I'm running Postgres 9.2, and have a table of temperatures and timestamps, one timestamp per minute in millisecond epoch time:
weather=# \d weather_data
Table "public.weather_data"
Column | Type | Modifiers
-------------+--------------+-----------
timestamp | bigint | not null
sensor_id | integer | not null
temperature | numeric(4,1) |
humidity | integer |
date | date | not null
Indexes:
"weather_data_pkey" PRIMARY KEY, btree ("timestamp", sensor_id)
"weather_data_date_idx" btree (date)
"weather_data_humidity_idx" btree (humidity)
"weather_data_sensor_id_idx" btree (sensor_id)
"weather_data_temperature_idx" btree (temperature)
"weather_data_time_idx" btree ("timestamp")
Foreign-key constraints:
"weather_data_sensor_id_fkey" FOREIGN KEY (sensor_id) REFERENCES weather_sensors(sensor_id)
weather=# select * from weather_data order by timestamp desc;
timestamp | sensor_id | temperature | humidity | date
---------------+-----------+-------------+----------+------------
1483272420000 | 2 | 22.3 | 57 | 2017-01-01
1483272420000 | 1 | 24.9 | 53 | 2017-01-01
1483272360000 | 2 | 22.3 | 57 | 2017-01-01
1483272360000 | 1 | 24.9 | 58 | 2017-01-01
1483272300000 | 2 | 22.4 | 57 | 2017-01-01
1483272300000 | 1 | 24.9 | 57 | 2017-01-01
[...]
I have this existing query that gets the highs and lows of each day, but not the specific time that that high or low occurred:
WITH t AS (
SELECT date, highest, lowest
FROM (
SELECT date, max(temperature) AS highest
FROM weather_data
WHERE sensor_id = (SELECT sensor_id FROM weather_sensors WHERE sensor_name = 'outdoor')
GROUP BY date
ORDER BY date ASC
) h
INNER JOIN (
SELECT date, min(temperature) AS lowest
FROM weather_data
WHERE sensor_id = (SELECT sensor_id FROM weather_sensors WHERE sensor_name = 'outdoor')
GROUP BY date
ORDER BY date ASC
) l
USING (date)
ORDER BY date DESC
)
SELECT * from t ORDER BY date ASC;
There's a bit over two million rows in the database and it takes ~1.2 seconds to run, which isn't too bad. I want to now get the specific time that the high or low was, I came up with this using window functions, which does work but takes ~5.6 seconds:
SELECT h.date, high_time, high_temp, low_time, low_temp FROM (
SELECT date, high_temp, high_time FROM (
SELECT date, temperature AS high_temp, timestamp AS high_time, row_number()

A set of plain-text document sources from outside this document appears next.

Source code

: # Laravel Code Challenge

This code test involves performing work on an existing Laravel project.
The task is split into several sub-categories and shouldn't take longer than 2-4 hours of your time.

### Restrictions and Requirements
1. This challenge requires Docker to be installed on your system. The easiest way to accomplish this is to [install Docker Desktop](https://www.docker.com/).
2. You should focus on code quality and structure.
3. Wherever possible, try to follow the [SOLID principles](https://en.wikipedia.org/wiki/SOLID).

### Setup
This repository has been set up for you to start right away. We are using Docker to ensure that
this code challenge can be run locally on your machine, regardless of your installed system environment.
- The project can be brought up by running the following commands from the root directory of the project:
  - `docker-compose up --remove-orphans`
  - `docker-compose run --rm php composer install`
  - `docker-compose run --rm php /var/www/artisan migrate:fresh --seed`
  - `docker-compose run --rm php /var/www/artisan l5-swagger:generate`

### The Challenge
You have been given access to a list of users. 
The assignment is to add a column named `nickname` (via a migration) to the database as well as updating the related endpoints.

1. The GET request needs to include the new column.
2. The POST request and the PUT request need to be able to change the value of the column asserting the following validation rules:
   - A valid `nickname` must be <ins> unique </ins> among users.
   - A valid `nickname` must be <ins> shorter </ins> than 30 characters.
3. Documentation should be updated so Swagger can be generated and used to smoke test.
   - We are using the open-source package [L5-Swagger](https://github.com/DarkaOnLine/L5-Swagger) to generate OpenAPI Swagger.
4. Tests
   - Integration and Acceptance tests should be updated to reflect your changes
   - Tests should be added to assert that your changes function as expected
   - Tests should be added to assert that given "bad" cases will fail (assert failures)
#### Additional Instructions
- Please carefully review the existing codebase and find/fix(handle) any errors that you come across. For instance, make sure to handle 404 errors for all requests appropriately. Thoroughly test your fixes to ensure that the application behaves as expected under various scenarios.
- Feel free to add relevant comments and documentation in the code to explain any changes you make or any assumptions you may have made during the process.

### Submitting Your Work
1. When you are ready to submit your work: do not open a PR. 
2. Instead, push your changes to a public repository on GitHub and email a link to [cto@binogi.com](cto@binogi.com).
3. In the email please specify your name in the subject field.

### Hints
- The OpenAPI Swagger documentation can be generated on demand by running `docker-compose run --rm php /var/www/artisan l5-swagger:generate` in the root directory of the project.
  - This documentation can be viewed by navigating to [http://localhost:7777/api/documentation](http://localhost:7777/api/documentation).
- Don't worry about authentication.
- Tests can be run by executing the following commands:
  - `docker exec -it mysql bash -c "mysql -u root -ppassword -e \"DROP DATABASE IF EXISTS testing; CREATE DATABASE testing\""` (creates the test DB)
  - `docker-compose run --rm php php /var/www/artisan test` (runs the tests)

OVER (PARTITION BY date ORDER BY temperature DESC, timestamp DESC)
FROM weather_data
WHERE sensor_id = (SELECT sensor_id FROM weather_sensors WHERE sensor_name = 'outdoor')
) highs
WHERE row_number = 1
) h
INNER JOIN (
SELECT * FROM (
SELECT date, temperature AS low_temp, timestamp AS low_time, row_number()
OVER (PARTITION BY date ORDER BY temperature ASC, timestamp DESC)
FROM weather_data
WHERE sensor_id = (SELECT sensor_id FROM weather_sensors WHERE sensor_name = 'outdoor')
) lows
WHERE row_number = 1
) l
ON h.date = l.date
ORDER BY h.date ASC;
Is there some relatively simple addition to the first query that I can make that won't add a large amount of execution time? I assume there is, but I think I'm at the point where I've been looking at the problem for too long!